EXERCISE REQUIREMENTS: In the entries below, how many lines contain the string "These"? Respond with the number only.

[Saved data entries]
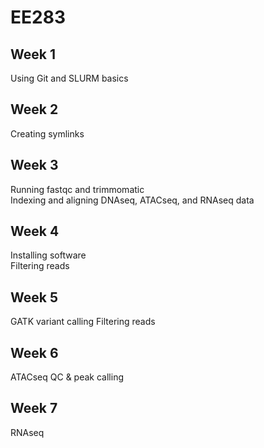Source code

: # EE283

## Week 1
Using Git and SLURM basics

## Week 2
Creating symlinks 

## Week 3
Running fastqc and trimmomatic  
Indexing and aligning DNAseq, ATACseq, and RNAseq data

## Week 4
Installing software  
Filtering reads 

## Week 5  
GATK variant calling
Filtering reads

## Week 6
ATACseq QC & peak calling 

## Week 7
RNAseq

---

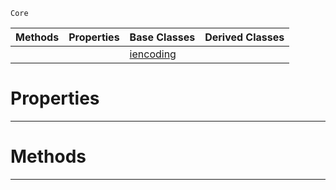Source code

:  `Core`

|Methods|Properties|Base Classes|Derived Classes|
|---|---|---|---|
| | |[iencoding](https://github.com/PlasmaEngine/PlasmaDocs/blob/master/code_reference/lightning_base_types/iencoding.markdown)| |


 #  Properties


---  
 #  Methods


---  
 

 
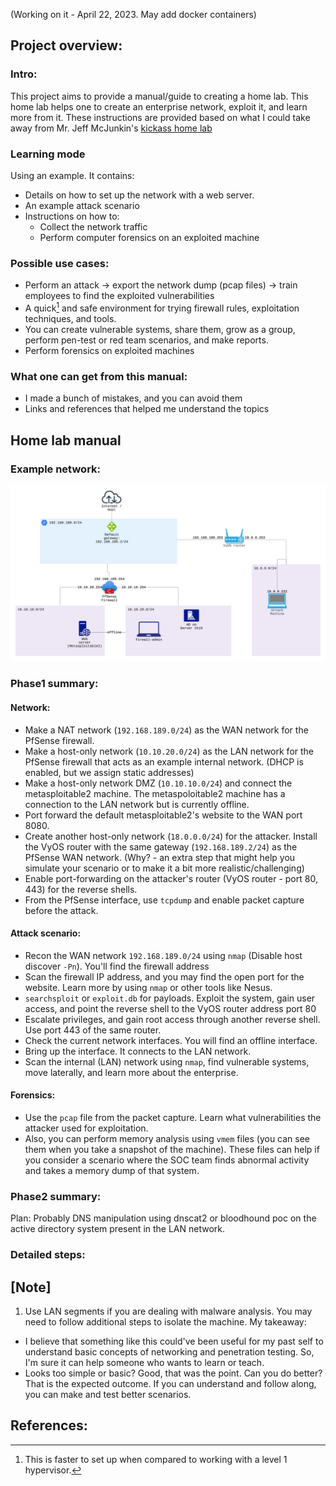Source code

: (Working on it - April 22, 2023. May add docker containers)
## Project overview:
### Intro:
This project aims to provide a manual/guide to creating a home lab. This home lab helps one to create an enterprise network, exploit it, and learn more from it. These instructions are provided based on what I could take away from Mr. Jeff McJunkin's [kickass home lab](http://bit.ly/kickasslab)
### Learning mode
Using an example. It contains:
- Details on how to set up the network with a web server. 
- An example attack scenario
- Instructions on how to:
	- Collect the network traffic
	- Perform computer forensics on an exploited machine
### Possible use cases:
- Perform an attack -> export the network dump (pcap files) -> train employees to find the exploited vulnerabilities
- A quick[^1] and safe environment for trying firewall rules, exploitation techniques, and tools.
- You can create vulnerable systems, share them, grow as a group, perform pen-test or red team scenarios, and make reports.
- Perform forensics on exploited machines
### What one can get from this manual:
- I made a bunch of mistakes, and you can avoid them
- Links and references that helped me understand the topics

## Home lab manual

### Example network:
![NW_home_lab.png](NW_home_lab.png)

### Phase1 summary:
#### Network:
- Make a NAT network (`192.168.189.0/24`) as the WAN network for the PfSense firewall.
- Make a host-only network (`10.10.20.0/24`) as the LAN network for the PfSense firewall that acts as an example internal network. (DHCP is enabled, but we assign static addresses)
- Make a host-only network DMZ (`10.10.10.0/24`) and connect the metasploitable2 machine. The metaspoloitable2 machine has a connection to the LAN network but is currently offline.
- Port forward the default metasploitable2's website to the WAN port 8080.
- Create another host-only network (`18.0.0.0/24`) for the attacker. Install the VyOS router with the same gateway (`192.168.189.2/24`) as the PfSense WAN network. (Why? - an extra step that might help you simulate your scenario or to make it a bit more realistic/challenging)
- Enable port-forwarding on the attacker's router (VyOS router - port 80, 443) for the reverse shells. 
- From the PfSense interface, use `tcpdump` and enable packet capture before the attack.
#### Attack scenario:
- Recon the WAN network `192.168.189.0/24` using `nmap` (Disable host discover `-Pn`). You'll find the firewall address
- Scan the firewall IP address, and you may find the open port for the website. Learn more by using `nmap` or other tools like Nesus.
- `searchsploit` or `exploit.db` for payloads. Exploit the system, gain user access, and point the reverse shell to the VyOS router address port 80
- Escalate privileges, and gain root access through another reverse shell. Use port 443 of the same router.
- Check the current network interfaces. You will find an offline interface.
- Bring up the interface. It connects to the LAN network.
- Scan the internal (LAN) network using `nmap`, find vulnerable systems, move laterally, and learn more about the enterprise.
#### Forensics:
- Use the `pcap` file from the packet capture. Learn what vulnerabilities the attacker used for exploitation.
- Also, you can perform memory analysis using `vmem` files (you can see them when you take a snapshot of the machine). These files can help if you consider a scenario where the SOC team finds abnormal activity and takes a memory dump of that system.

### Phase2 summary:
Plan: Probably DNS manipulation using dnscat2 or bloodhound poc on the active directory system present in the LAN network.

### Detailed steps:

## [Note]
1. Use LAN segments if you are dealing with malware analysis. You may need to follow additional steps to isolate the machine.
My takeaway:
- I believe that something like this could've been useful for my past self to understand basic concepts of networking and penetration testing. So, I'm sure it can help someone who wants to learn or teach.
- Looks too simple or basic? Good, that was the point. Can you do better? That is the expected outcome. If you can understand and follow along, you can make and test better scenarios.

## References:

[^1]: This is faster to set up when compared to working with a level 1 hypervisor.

RESPONSE BOX: 2